We can be grieving something, or someone, we’ve lost and still be taking steps forward. We can feel disappointment in what didn’t happen and still carry hope for what could. We can love someone and still not like how they’re showing up right now. We can be grateful for where we came from and still be working through things it shaped in us. We can feel secure in who we are and still wrestle with insecurity. We can be responsible with our money and still carry a scarcity mindset. 

I see it everywhere now that my eyes have been opened to it. Two things, held at once.

We live in a world that constantly asks us to choose. Success or rest. Growth or contentment. Strength or softness. Strategy or intuition. Ambition or presence. But what if both can be true?

As humans, we feel an internal pressure to land somewhere definitive. To simplify. We want clean answers: Am I doing enough, or am I doing too much? Should I push harder, or pull back? Is this working, or is it time to pivot? But the truth is, the most meaningful seasons of life are rarely that binary. You can feel deeply grateful for where you are and still be hungry for more. You can be confident in your calling and uncertain about your next step. You can be building something beautiful and feel stretched in the process. That doesn’t mean you’re doing it wrong. It means you’re in it.

There’s a quiet strength in learning to hold tension. When you allow both things to be true, you gain access to a fuller perspective.

The more I walk with the Lord, the more I’m realizing he often doesn’t operate in the kind of either/or thinking we do. All throughout scripture, we see this tension held. Paul writes in Philippians: “I have learned to be content whatever the circumstances… I know what it is to be in need, and I know what it is to have plenty.” (Philippians 4:11–12) Contentment wasn’t the absence of desire. It was the presence of trust. At the same time, Paul was constantly moving, building, and going where God called him next. Content and called forward.

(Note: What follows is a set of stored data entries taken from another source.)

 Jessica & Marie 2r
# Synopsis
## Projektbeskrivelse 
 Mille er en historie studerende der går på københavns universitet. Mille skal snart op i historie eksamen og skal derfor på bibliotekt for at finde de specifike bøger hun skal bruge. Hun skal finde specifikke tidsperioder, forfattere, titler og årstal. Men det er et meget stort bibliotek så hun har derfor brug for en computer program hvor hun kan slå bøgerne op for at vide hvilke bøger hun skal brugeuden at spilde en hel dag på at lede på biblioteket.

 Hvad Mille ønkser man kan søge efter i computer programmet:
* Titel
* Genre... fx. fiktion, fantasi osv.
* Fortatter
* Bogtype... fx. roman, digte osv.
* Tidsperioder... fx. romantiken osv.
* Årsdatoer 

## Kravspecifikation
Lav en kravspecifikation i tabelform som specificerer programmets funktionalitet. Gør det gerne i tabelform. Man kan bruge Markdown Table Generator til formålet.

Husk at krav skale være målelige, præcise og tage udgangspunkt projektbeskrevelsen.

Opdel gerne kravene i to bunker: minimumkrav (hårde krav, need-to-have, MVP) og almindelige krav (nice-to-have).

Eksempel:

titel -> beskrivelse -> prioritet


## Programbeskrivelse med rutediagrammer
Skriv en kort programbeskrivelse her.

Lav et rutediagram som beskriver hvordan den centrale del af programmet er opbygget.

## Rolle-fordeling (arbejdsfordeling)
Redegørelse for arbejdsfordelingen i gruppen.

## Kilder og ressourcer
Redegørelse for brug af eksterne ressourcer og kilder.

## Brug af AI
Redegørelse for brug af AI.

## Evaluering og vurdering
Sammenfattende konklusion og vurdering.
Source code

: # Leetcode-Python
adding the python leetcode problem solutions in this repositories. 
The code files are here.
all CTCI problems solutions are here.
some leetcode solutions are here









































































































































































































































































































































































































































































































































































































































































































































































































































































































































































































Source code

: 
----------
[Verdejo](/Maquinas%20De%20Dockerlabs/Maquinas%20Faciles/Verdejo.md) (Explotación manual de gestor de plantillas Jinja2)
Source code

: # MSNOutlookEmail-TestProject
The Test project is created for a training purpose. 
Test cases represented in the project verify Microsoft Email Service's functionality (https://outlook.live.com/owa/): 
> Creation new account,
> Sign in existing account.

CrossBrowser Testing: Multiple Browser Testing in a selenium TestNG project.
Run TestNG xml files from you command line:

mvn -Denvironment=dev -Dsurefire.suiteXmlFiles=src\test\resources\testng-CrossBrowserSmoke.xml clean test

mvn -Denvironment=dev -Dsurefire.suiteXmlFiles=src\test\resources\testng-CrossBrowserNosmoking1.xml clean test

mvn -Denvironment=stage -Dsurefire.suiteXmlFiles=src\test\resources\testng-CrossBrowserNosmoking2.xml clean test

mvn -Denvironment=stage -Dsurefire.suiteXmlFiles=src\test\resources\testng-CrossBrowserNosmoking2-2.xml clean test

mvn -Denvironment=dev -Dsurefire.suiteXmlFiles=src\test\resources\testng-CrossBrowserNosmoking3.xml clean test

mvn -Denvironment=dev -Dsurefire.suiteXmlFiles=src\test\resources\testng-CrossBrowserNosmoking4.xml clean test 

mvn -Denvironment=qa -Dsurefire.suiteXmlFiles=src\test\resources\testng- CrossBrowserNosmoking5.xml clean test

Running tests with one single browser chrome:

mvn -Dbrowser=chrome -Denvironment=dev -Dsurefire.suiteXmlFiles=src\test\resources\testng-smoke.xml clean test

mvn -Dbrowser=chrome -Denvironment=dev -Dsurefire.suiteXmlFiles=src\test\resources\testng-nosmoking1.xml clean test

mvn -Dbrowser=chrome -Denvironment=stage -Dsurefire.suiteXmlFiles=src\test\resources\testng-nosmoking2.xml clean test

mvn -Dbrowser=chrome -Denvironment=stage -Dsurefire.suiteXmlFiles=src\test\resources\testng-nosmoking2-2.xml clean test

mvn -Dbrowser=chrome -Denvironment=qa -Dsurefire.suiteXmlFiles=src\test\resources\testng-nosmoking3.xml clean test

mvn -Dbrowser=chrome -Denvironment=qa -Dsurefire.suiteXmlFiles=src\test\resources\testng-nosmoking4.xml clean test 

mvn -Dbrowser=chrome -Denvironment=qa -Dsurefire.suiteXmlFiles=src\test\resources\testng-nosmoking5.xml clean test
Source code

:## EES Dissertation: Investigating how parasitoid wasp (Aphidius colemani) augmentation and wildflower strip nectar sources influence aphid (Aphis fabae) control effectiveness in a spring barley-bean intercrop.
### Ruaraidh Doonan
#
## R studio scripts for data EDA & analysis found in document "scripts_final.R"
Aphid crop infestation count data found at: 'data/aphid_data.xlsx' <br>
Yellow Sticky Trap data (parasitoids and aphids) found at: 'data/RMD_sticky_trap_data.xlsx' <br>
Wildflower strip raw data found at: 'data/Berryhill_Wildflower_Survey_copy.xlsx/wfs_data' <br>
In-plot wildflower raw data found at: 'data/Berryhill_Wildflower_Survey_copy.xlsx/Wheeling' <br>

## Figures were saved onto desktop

David—a man after God’s own heart—wrote psalms that held both deep trust and deep longing in the same breath. “The Lord is my shepherd; I lack nothing.” (Psalm 23:1) “As the deer pants for streams of water, so my soul pants for you, my God.” (Psalm 42:1) Lack nothing… and still longing. Both can be true.

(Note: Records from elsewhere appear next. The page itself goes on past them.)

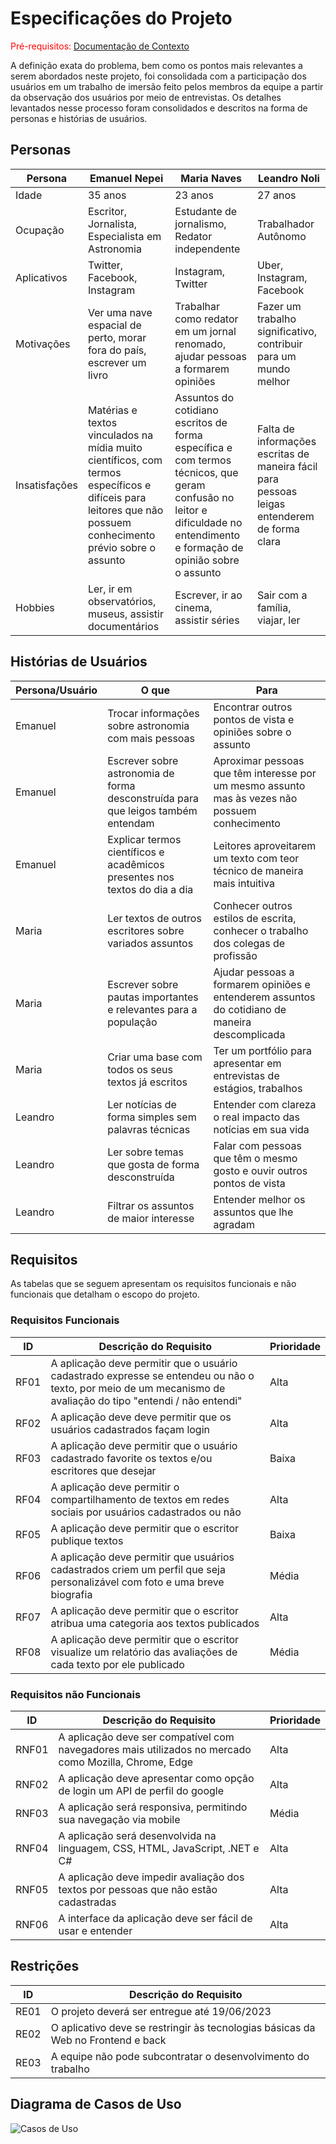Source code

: # Especificações do Projeto

<span style="color:red">Pré-requisitos: <a href="1-Documentação de Contexto.md"> Documentação de Contexto</a></span>

A definição exata do problema, bem como os pontos mais relevantes a serem abordados neste projeto, foi consolidada com a participação dos usuários em um trabalho de imersão feito pelos membros da equipe a partir da observação dos usuários por meio de entrevistas. Os detalhes levantados nesse processo foram consolidados e descritos na forma de personas e histórias de usuários.


## Personas

| Persona  | Emanuel Nepei| Maria Naves | Leandro Noli |
| ------------- | ------------- | ------------- | ------------- |
| Idade  | 35 anos  | 23 anos | 27 anos |
| Ocupação  | Escritor, Jornalista, Especialista em Astronomia  | Estudante de jornalismo, Redator independente  | Trabalhador Autônomo |
| Aplicativos  | Twitter, Facebook, Instagram  | Instagram, Twitter  | Uber, Instagram, Facebook |
| Motivações  | Ver uma nave espacial de perto, morar fora do país, escrever um livro | Trabalhar como redator em um jornal renomado, ajudar pessoas a formarem opiniões | Fazer um trabalho significativo, contribuir para um mundo melhor |
| Insatisfações  | Matérias e textos vinculados na mídia muito científicos, com termos específicos e difíceis para leitores que não possuem conhecimento prévio sobre o assunto | Assuntos do cotidiano escritos de forma específica e com termos técnicos, que geram confusão no leitor e dificuldade no entendimento e formação de opinião sobre o assunto | Falta de informações escritas de maneira fácil para pessoas leigas entenderem de forma clara |
| Hobbies | Ler, ir em observatórios, museus, assistir documentários | Escrever, ir ao cinema, assistir séries | Sair com a família, viajar, ler |



## Histórias de Usuários

| Persona/Usuário | O que | Para |
| ------------- | ------------- | ------------- |
| Emanuel | Trocar informações sobre astronomia com mais pessoas | Encontrar outros pontos de vista e opiniões sobre o assunto |
| Emanuel | Escrever sobre astronomia de forma desconstruída para que leigos também entendam | Aproximar pessoas que têm interesse por um mesmo assunto mas às vezes não possuem conhecimento |
| Emanuel | Explicar termos científicos e acadêmicos presentes nos textos do dia a dia | Leitores aproveitarem um texto com teor técnico de maneira mais intuitiva |
| Maria | Ler textos de outros escritores sobre variados assuntos | Conhecer outros estilos de escrita, conhecer o trabalho dos colegas de profissão
| Maria | Escrever sobre pautas importantes e relevantes para a população | Ajudar pessoas a formarem opiniões e entenderem assuntos do cotidiano de maneira descomplicada
| Maria | Criar uma base com todos os seus textos já escritos | Ter um portfólio para apresentar em entrevistas de estágios, trabalhos
| Leandro | Ler notícias de forma simples sem palavras técnicas | Entender com clareza o real impacto das notícias em sua vida 
| Leandro | Ler sobre temas que gosta de forma desconstruída | Falar com pessoas que têm o mesmo gosto e ouvir outros pontos de vista
| Leandro | Filtrar os assuntos de maior interesse | Entender melhor os assuntos que lhe agradam






## Requisitos

As tabelas que se seguem apresentam os requisitos funcionais e não funcionais que detalham o escopo do projeto.

### Requisitos Funcionais

| ID | Descrição do Requisito | Prioridade |
| ------------- | ------------- | ------------- |
| RF01 | A aplicação deve permitir que o usuário cadastrado expresse se entendeu ou não o texto, por meio de um mecanismo de avaliação do tipo "entendi / não entendi"| Alta |
| RF02 | A aplicação deve deve permitir que os usuários cadastrados façam login | Alta |
| RF03 | A aplicação deve permitir que o usuário cadastrado favorite os textos e/ou escritores que desejar  | Baixa |
| RF04 | A aplicação deve permitir o compartilhamento de textos em redes sociais por usuários cadastrados ou não | Alta | 
| RF05 | A aplicação deve permitir que o escritor publique textos  | Baixa |
| RF06 | A aplicação deve permitir que usuários cadastrados criem um perfil que seja personalizável com foto e uma breve biografia | Média |
| RF07 | A aplicação deve permitir que o escritor atribua uma categoria aos textos publicados  | Alta |
| RF08 | A aplicação deve permitir que o escritor visualize um relatório das avaliações de cada texto por ele publicado | Média |




### Requisitos não Funcionais
| ID | Descrição do Requisito | Prioridade |
| ------------- | ------------- | ------------- |
| RNF01 | A aplicação deve ser compatível com navegadores mais utilizados no mercado como Mozilla, Chrome, Edge | Alta |
| RNF02 | A aplicação deve apresentar como opção de login um API de perfil do google | Alta |
| RNF03 | A aplicação será responsiva, permitindo sua navegação via mobile | Média |
| RNF04 | A aplicação será desenvolvida na linguagem, CSS, HTML, JavaScript, .NET e C# | Alta |
| RNF05 | A aplicação deve impedir avaliação dos textos por pessoas que não estão cadastradas | Alta |
| RNF06 | A interface da aplicação deve ser fácil de usar e entender | Alta |




## Restrições
| ID | Descrição do Requisito |
| ------------- | ------------- |
| RE01 | O projeto deverá ser entregue até 19/06/2023 |
| RE02 | O aplicativo deve se restringir às tecnologias básicas da Web no Frontend e back |
| RE03 | A equipe não pode subcontratar o desenvolvimento do trabalho |




## Diagrama de Casos de Uso

![Casos de Uso](https://user-images.githubusercontent.com/114936348/228318093-7b007d7b-5d63-431a-9ab3-6e244e1b2023.jpg)
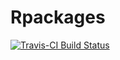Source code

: # Rpackages

[![Travis-CI Build Status](https://travis-ci.org/jayrbrown/Rpackages.svg?branch=master)](https://travis-ci.org/jayrbrown/Rpackages)
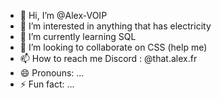 - 👋 Hi, I’m @Alex-VOIP
- 👀 I’m interested in anything that has electricity
- 🌱 I’m currently learning SQL 
- 💞️ I’m looking to collaborate on CSS (help me)
- 📫 How to reach me Discord : @that.alex.fr
- 😄 Pronouns: ...
- ⚡ Fun fact: ...

<!---
Alex-VOIP/Alex-VOIP is a ✨ special ✨ repository because its `README.md` (this file) appears on your GitHub profile.
You can click the Preview link to take a look at your changes.
--->
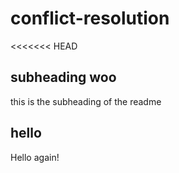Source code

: # conflict-resolution

<<<<<<< HEAD
## subheading woo
this is the subheading of the readme

## hello
Hello again!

As Tim Keller put it, “we are more sinful and flawed in ourselves than we ever dared believe, yet at the very same time more loved and accepted in Jesus Christ than we ever dared hope.” This is the tension of the gospel itself. Not one or the other—both, at the same time.

Jesus himself, in his humanity, held both surrender and sorrow. In the garden of Gethsemane, he prayed: “Father, if you are willing, take this cup from me; yet not my will, but yours be done.” (Luke 22:42) He named his desire and surrendered at the same time. Honesty and obedience. Grief and trust. If Jesus didn’t rush to resolve the tension, maybe we don’t have to either. What if instead of believing it has to be one or the other, we simply asked, “What is God doing in both?”

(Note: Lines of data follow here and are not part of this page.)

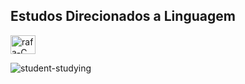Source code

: ## Estudos Direcionados a Linguagem 
</div>
<img align="center" alt="rafa-C"height="30"width="40" src="https://cdn.jsdelivr.net/gh/devicons/devicon/icons/c/c-original.svg">

![student-studying](https://github.com/dionatas-thomaz/estudey/assets/143839442/497b0b00-b425-4e92-a27d-96dbb4676c4f)

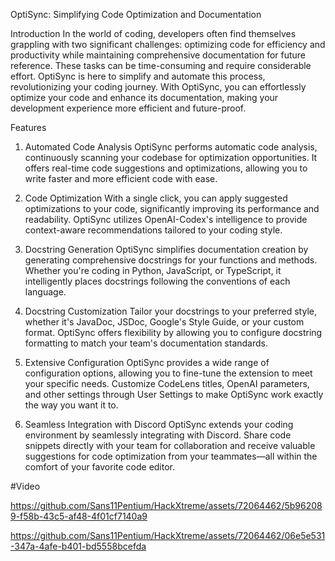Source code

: OptiSync: Simplifying Code Optimization and Documentation

Introduction
In the world of coding, developers often find themselves grappling with two significant challenges: optimizing code for efficiency and productivity while maintaining comprehensive documentation for future reference. These tasks can be time-consuming and require considerable effort. OptiSync is here to simplify and automate this process, revolutionizing your coding journey. With OptiSync, you can effortlessly optimize your code and enhance its documentation, making your development experience more efficient and future-proof.

Features
1. Automated Code Analysis
OptiSync performs automatic code analysis, continuously scanning your codebase for optimization opportunities. It offers real-time code suggestions and optimizations, allowing you to write faster and more efficient code with ease.

2. Code Optimization
With a single click, you can apply suggested optimizations to your code, significantly improving its performance and readability. OptiSync utilizes OpenAI-Codex's intelligence to provide context-aware recommendations tailored to your coding style.

3. Docstring Generation
OptiSync simplifies documentation creation by generating comprehensive docstrings for your functions and methods. Whether you're coding in Python, JavaScript, or TypeScript, it intelligently places docstrings following the conventions of each language.

4. Docstring Customization
Tailor your docstrings to your preferred style, whether it's JavaDoc, JSDoc, Google's Style Guide, or your custom format. OptiSync offers flexibility by allowing you to configure docstring formatting to match your team's documentation standards.

5. Extensive Configuration
OptiSync provides a wide range of configuration options, allowing you to fine-tune the extension to meet your specific needs. Customize CodeLens titles, OpenAI parameters, and other settings through User Settings to make OptiSync work exactly the way you want it to.

6. Seamless Integration with Discord
OptiSync extends your coding environment by seamlessly integrating with Discord. Share code snippets directly with your team for collaboration and receive valuable suggestions for code optimization from your teammates—all within the comfort of your favorite code editor.

#Video

https://github.com/Sans11Pentium/HackXtreme/assets/72064462/5b962089-f58b-43c5-af48-4f01cf7140a9

https://github.com/Sans11Pentium/HackXtreme/assets/72064462/06e5e531-347a-4afe-b401-bd5558bcefda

If you’ve been feeling that tension lately—like your heart is holding two seemingly opposite things—you’re not alone. You’re not doing it wrong. You might just be in a place where God is expanding your capacity. To grow in ways that don’t fit into simple categories or easy answers. Because God is not confused by what feels conflicting to you. Sometimes it’s in holding both that God does his deepest work. Both can be true. And God is in the midst of it all with you.

Lord, you are a good, good Father. Thank you for opening my eyes to the nuance in things. Help me not to narrow everything into one way or another. Soften my heart. Give me the courage and wisdom to hold both with grace. Teach me to trust that you are present in both. Remind me that you are working in ways I can’t always see. Thank you that you are always with me, and always for me. Amen.